===== Task material =====

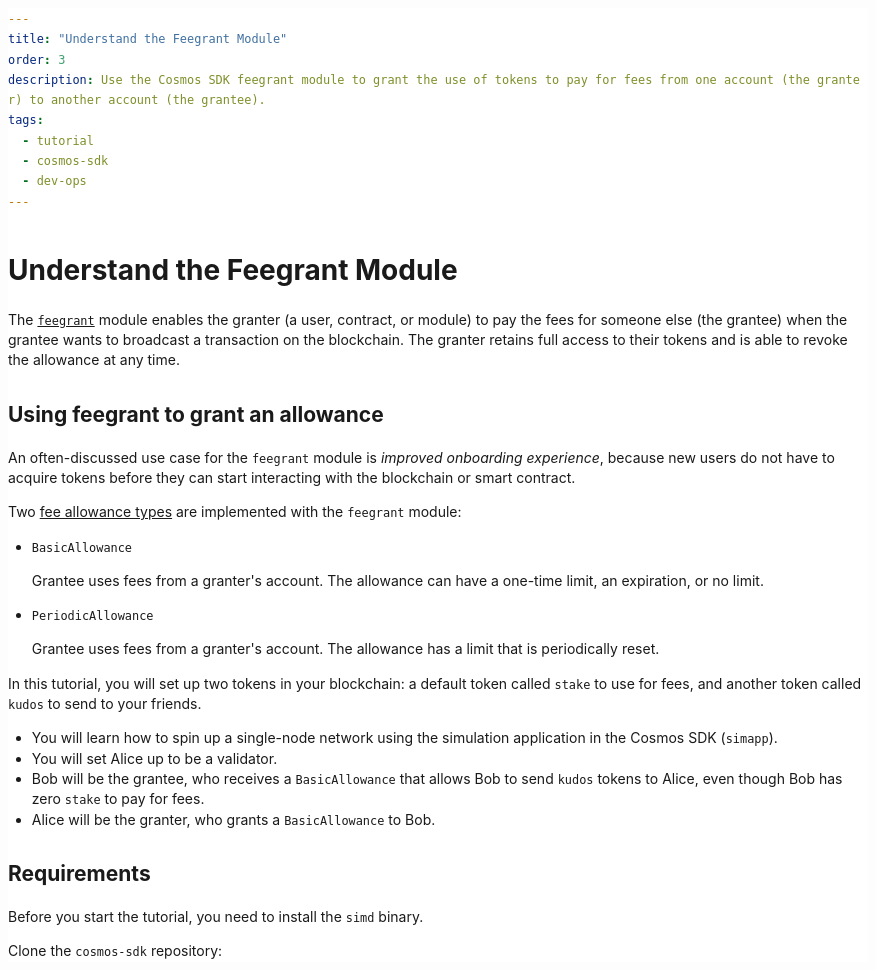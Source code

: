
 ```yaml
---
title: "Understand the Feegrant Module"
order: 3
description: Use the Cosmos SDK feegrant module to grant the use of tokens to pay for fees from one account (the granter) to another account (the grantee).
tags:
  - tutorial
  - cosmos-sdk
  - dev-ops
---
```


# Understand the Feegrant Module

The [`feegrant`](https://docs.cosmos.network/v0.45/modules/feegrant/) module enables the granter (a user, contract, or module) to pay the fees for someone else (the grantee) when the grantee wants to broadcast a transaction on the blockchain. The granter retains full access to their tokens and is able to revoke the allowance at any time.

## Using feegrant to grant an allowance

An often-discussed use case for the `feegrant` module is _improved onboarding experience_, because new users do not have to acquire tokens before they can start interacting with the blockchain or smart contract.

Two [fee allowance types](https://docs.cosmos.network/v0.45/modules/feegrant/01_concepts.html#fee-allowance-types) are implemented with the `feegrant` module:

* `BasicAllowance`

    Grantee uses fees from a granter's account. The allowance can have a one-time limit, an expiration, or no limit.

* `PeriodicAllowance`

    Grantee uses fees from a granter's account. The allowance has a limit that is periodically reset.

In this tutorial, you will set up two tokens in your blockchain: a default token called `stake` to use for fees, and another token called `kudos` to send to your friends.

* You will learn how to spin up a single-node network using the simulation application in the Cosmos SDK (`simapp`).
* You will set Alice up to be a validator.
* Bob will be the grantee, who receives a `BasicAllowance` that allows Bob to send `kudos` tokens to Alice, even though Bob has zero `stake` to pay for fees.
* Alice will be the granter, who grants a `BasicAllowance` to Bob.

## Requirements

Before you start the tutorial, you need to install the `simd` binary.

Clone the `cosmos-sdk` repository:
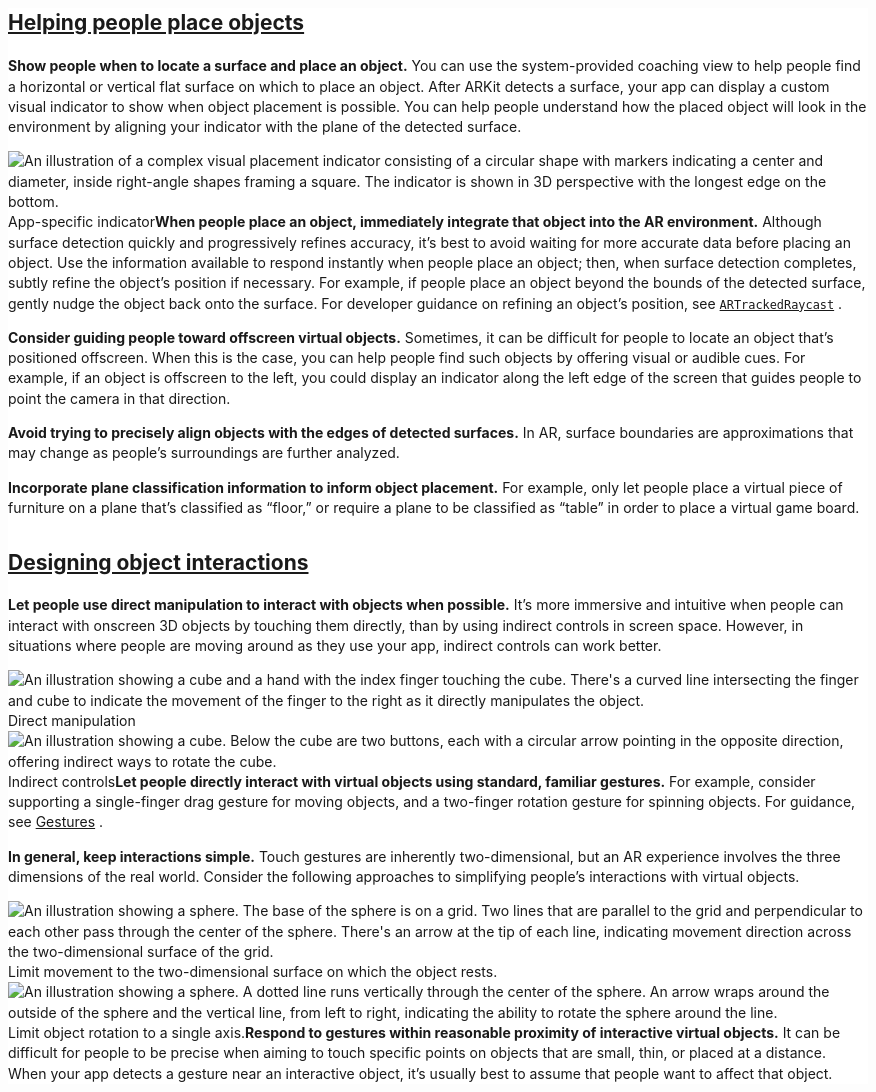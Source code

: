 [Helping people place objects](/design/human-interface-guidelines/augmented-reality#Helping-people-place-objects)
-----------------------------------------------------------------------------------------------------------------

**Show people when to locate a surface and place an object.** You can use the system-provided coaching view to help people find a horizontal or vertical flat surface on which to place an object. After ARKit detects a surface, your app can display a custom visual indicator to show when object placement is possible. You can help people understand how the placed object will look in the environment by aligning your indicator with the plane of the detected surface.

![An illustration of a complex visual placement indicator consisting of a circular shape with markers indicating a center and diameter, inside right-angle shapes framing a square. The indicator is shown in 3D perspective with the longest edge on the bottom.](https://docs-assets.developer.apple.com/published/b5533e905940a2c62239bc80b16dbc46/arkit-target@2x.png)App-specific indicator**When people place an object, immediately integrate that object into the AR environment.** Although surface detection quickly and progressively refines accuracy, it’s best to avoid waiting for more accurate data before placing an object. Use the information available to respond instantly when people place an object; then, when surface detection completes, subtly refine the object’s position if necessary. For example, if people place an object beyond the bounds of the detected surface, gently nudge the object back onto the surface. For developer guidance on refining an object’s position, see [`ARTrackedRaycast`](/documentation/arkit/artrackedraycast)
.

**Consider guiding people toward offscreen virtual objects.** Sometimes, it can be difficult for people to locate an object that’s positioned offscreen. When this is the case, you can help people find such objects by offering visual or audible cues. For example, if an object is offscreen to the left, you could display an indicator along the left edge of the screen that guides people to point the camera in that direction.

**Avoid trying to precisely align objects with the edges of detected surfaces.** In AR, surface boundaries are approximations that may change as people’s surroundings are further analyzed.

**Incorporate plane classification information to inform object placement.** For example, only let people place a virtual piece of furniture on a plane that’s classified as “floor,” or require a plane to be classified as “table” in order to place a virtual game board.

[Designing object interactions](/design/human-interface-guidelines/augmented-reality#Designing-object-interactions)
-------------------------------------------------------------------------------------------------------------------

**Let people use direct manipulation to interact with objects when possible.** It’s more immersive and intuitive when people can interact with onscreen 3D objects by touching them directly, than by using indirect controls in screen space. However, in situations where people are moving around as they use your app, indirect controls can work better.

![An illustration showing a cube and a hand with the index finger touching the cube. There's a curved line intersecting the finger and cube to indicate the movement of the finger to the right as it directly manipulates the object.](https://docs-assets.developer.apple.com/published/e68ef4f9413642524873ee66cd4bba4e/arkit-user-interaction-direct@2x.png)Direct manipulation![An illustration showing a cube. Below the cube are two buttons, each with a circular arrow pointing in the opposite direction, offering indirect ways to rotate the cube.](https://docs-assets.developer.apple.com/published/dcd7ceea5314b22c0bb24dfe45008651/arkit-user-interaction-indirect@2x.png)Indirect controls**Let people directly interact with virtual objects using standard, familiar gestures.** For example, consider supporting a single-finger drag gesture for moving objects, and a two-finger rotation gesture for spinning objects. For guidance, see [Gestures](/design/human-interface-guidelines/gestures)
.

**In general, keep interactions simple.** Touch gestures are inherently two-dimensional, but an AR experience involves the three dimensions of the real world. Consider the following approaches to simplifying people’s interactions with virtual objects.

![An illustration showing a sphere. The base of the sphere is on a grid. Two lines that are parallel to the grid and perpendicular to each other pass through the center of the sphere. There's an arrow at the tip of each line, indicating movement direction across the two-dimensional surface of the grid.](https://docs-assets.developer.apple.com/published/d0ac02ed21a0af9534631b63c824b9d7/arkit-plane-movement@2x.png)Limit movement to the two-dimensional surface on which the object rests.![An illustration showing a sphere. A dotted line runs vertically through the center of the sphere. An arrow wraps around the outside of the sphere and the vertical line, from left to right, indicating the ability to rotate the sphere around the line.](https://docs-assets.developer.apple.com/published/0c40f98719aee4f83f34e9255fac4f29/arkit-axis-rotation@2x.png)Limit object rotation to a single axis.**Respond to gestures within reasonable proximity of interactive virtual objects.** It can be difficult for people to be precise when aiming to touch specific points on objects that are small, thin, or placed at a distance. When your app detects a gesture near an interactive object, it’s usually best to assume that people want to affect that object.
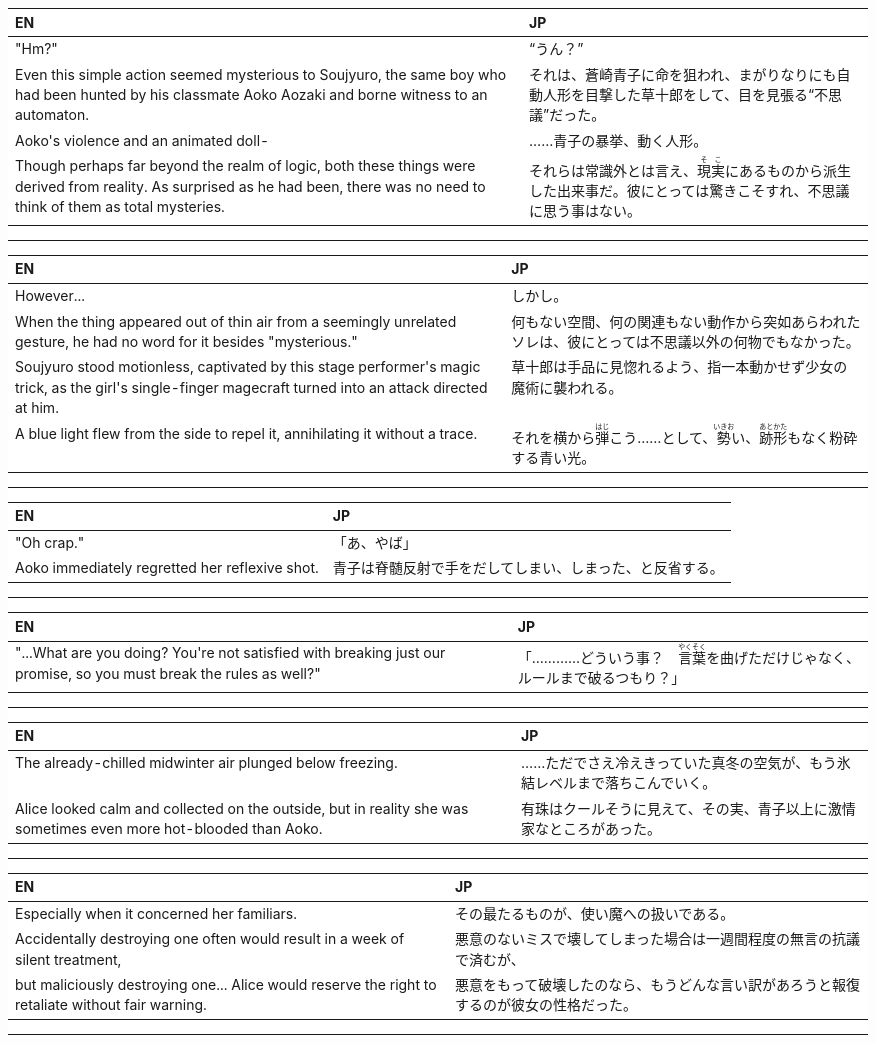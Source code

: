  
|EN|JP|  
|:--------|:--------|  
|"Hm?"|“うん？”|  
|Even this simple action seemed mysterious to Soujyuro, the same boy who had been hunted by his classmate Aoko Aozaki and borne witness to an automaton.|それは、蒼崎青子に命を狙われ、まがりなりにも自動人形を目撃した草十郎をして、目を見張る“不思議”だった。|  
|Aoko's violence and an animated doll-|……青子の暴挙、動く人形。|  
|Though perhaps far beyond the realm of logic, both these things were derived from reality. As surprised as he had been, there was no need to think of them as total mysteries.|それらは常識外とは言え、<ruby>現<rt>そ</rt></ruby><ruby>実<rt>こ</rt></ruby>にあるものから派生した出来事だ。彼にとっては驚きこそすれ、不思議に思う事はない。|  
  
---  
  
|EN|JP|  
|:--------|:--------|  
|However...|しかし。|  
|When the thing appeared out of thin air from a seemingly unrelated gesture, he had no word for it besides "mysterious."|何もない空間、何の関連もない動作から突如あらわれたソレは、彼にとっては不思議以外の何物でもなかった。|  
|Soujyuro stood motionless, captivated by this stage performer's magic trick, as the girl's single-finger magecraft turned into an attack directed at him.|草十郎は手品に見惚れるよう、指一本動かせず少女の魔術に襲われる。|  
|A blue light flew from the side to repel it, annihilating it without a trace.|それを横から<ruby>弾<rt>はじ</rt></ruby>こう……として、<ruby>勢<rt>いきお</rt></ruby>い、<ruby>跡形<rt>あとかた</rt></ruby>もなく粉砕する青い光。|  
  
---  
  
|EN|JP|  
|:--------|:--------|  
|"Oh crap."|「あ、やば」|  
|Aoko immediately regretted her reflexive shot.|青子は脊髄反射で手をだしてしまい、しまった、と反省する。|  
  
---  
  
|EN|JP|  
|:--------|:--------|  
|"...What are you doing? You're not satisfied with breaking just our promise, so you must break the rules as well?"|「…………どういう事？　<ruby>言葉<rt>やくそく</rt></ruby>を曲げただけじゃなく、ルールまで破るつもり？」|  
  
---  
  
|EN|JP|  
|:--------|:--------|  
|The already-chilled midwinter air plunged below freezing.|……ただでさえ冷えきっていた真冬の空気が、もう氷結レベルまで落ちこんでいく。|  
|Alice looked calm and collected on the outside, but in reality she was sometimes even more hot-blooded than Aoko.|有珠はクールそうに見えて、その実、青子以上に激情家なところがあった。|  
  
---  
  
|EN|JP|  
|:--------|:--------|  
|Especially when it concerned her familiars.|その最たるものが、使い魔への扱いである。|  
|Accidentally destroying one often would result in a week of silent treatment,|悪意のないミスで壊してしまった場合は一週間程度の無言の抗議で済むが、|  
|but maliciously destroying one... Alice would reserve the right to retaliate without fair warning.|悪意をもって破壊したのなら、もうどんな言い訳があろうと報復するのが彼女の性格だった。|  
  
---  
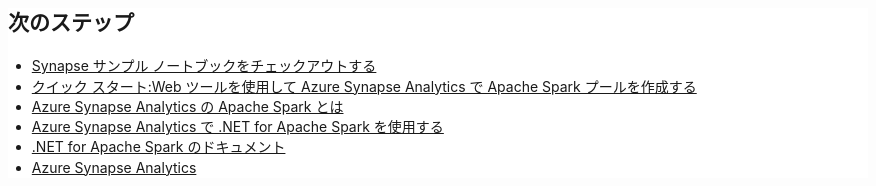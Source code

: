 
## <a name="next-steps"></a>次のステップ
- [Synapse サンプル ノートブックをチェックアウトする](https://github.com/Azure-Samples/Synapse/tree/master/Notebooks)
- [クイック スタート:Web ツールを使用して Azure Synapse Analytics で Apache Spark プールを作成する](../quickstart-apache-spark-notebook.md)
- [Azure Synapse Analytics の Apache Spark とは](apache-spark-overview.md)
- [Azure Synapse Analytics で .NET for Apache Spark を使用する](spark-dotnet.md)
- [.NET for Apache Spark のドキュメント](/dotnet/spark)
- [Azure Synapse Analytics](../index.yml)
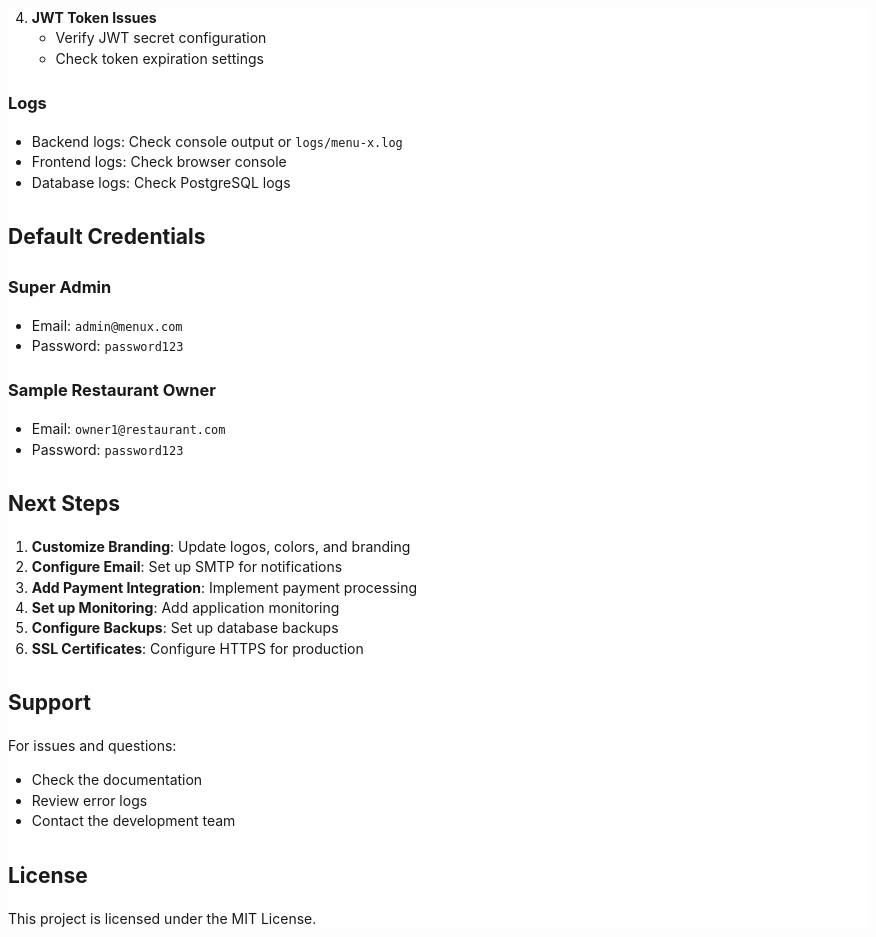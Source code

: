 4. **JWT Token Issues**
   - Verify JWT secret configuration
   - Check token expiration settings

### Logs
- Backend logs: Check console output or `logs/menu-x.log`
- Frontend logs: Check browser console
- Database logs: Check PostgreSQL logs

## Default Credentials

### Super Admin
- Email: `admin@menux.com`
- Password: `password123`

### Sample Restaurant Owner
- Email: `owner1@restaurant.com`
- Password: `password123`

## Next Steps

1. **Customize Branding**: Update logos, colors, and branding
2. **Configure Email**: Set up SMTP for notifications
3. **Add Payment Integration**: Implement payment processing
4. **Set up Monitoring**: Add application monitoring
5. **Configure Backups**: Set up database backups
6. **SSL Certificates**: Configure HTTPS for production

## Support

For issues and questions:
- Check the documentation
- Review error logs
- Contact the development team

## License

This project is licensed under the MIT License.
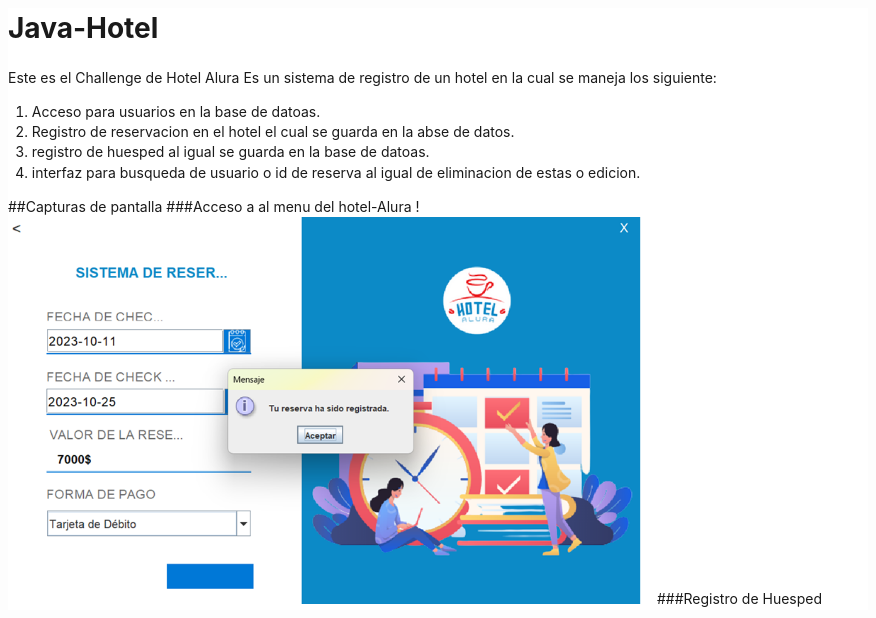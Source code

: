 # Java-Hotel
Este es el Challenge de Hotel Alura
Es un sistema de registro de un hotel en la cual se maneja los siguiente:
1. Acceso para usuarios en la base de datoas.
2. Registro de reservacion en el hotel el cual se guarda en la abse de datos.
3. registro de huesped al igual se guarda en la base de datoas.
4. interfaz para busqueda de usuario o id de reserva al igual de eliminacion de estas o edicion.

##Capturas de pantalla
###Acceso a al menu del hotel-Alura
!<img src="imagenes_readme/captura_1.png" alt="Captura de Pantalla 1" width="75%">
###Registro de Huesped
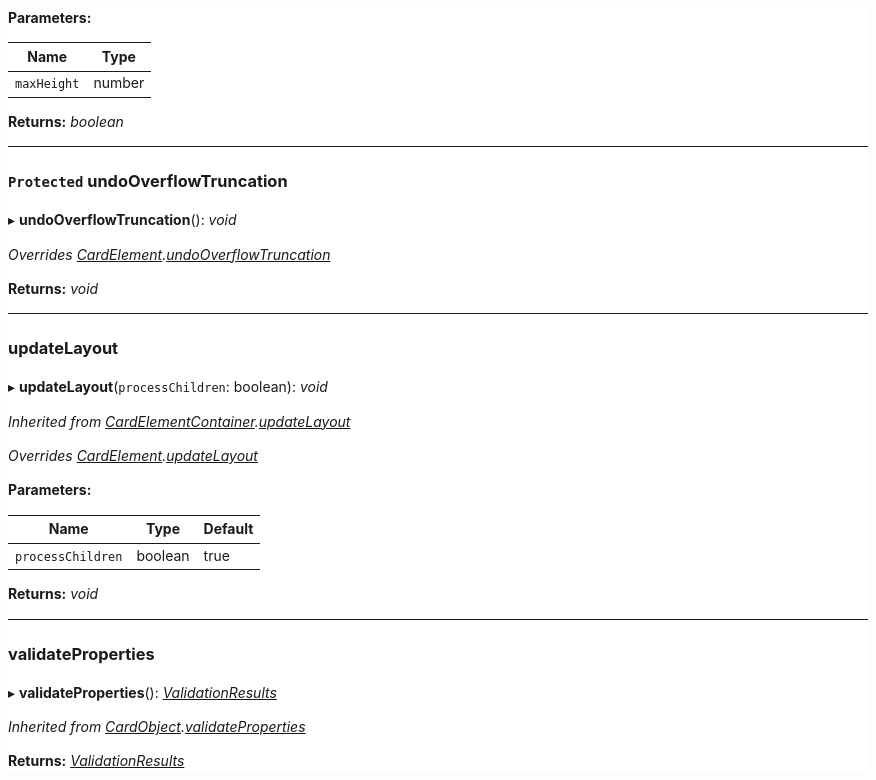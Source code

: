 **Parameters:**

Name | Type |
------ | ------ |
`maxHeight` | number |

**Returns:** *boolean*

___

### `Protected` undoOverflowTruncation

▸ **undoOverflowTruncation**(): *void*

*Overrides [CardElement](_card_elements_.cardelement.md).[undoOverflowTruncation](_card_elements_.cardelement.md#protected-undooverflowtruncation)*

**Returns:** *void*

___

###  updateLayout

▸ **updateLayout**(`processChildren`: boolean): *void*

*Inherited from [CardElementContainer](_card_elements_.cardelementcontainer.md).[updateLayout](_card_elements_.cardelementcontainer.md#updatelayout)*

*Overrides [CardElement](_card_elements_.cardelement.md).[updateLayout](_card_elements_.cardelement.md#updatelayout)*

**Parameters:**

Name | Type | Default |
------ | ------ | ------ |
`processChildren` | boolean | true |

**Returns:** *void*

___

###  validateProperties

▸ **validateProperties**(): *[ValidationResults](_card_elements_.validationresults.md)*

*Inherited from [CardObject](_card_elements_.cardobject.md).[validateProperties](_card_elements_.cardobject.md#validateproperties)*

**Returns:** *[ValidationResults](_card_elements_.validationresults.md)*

=====

_What you should do_: In the listing above, find the line with "Grantee uses fees from a granter's account. The allowance has" and the line with "[Helping people place". Transcribe those two and everything between, exactly, leaving out pictures.

_Task response_:
    Grantee uses fees from a granter's account. The allowance has a limit that is periodically reset.

In this tutorial, you will set up two tokens in your blockchain: a default token called `stake` to use for fees, and another token called `kudos` to send to your friends.

* You will learn how to spin up a single-node network using the simulation application in the Cosmos SDK (`simapp`).
* You will set Alice up to be a validator.
* Bob will be the grantee, who receives a `BasicAllowance` that allows Bob to send `kudos` tokens to Alice, even though Bob has zero `stake` to pay for fees.
* Alice will be the granter, who grants a `BasicAllowance` to Bob.

## Requirements

Before you start the tutorial, you need to install the `simd` binary.

Clone the `cosmos-sdk` repository:
Source code

: [Helping people place objects](/design/human-interface-guidelines/augmented-reality#Helping-people-place-objects)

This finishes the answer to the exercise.